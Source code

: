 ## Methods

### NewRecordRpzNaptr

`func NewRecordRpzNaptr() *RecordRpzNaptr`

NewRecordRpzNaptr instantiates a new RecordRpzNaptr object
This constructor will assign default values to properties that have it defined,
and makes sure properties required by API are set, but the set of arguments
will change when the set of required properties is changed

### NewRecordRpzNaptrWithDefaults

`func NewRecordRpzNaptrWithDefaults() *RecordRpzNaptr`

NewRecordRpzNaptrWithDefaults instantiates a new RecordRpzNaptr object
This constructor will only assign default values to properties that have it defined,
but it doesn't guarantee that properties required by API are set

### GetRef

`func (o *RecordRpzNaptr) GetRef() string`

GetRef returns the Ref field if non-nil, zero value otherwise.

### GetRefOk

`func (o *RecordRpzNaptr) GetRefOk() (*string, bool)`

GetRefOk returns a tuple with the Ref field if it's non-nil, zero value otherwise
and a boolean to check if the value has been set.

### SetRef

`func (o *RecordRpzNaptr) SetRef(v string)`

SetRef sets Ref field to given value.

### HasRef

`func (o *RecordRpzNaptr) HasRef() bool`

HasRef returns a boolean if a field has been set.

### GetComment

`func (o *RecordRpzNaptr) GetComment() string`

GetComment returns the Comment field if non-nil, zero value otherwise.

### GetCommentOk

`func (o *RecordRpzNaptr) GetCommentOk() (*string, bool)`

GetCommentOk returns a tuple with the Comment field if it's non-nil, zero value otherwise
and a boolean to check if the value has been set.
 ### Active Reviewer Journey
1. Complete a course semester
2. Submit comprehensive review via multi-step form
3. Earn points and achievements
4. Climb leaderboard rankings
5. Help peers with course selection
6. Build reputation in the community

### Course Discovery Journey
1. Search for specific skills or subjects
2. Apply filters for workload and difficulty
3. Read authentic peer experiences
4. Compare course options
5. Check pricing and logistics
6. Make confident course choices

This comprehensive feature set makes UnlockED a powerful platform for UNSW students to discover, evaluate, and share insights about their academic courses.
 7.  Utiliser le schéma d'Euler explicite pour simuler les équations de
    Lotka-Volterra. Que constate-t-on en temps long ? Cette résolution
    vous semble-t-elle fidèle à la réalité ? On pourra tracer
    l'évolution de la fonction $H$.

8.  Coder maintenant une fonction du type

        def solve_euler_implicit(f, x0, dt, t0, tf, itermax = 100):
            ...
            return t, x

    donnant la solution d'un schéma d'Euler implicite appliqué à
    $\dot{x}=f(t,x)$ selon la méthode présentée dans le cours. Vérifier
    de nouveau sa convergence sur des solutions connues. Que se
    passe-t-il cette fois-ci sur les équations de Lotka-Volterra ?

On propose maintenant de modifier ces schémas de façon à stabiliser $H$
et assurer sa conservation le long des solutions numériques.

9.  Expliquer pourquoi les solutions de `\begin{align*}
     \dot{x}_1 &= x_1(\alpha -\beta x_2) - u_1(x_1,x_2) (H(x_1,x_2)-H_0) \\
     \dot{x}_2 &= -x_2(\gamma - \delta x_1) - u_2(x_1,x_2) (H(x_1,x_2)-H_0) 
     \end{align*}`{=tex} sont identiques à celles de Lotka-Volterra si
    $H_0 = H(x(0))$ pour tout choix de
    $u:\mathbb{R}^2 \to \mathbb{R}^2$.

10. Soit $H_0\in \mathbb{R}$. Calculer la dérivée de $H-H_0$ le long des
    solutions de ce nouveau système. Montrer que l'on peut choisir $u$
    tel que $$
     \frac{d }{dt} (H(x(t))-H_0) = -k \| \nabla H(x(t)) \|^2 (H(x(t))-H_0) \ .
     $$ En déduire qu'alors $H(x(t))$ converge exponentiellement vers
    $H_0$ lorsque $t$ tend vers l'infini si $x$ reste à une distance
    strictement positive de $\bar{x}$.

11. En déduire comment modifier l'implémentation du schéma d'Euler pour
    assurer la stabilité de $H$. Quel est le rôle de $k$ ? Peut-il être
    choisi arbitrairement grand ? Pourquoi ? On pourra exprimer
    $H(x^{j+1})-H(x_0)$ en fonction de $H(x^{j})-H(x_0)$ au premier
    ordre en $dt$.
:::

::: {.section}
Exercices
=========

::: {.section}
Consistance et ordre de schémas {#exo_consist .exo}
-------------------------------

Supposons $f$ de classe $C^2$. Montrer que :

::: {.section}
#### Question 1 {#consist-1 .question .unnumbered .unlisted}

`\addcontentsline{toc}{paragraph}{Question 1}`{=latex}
++++++++
Work to be completed.
Please give back exactly the lines of this listing beginning at the line with "donnant la solution" and ending with the line with "Expliquer pourquoi les", both included, and nothing else.

Task output.
    donnant la solution d'un schéma d'Euler implicite appliqué à
    $\dot{x}=f(t,x)$ selon la méthode présentée dans le cours. Vérifier
    de nouveau sa convergence sur des solutions connues. Que se
    passe-t-il cette fois-ci sur les équations de Lotka-Volterra ?

On propose maintenant de modifier ces schémas de façon à stabiliser $H$
et assurer sa conservation le long des solutions numériques.

9.  Expliquer pourquoi les solutions de `\begin{align*}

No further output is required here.